● **YOUR TASK**
Below are some records. Return exactly the lines from the one with "## Environment" to the one with "## Testing with the released model", and nothing else.

[Saved data entries]

-=-=-=-=-

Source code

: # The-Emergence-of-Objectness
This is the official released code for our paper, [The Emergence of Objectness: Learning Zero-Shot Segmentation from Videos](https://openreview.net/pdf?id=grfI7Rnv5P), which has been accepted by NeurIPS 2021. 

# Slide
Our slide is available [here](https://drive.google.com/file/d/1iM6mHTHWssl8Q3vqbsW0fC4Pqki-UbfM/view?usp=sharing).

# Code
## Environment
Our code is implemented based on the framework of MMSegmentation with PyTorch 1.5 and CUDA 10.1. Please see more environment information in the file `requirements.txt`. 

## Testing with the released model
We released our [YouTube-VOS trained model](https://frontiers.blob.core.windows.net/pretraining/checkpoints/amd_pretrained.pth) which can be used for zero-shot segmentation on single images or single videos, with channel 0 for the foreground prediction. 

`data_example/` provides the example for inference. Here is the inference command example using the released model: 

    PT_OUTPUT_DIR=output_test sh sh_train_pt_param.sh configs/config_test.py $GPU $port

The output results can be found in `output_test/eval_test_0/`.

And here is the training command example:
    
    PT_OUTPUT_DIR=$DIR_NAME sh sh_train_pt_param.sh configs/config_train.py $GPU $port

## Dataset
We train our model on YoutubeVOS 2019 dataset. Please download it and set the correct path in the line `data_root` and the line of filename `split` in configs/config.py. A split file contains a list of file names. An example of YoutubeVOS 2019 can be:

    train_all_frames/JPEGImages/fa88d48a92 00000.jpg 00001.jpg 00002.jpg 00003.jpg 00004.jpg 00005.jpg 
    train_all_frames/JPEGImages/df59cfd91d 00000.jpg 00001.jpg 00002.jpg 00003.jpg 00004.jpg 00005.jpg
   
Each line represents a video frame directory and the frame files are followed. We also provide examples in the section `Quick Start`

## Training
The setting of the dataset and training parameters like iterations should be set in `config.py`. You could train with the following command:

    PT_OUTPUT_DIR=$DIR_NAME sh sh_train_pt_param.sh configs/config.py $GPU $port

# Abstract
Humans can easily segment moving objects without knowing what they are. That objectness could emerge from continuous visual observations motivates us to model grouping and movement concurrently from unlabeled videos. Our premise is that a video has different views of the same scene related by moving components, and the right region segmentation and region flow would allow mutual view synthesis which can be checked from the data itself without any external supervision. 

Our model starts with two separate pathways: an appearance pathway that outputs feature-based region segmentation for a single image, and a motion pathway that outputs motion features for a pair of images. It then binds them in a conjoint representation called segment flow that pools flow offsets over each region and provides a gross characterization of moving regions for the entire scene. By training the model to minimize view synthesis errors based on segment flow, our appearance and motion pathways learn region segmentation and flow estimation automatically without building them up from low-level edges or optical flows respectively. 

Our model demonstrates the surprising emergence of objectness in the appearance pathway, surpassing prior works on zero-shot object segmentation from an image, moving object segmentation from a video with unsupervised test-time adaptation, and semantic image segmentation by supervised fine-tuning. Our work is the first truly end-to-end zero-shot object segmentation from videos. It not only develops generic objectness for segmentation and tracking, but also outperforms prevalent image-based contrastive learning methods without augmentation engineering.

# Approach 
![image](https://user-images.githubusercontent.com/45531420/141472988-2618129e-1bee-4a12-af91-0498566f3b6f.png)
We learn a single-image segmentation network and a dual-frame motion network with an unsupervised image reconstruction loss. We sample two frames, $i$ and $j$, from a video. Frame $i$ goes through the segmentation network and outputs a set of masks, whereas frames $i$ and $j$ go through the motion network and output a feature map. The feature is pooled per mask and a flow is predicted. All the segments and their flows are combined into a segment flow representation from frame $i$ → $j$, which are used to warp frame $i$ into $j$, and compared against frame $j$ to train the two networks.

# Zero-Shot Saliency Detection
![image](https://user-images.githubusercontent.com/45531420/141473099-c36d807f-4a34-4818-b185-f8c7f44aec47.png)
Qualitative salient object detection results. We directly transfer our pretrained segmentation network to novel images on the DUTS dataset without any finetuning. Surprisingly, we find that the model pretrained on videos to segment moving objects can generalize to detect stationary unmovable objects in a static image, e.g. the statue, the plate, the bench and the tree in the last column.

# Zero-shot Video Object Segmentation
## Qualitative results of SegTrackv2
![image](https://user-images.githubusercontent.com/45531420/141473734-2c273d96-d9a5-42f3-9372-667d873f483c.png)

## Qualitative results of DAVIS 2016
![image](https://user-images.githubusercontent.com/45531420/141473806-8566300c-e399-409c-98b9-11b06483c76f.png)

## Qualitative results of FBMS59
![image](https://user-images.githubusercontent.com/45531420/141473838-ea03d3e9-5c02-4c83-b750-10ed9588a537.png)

-=-=-=-=-

● **REPLY TO THE EXERCISE**
## Environment
Our code is implemented based on the framework of MMSegmentation with PyTorch 1.5 and CUDA 10.1. Please see more environment information in the file `requirements.txt`. 

## Testing with the released model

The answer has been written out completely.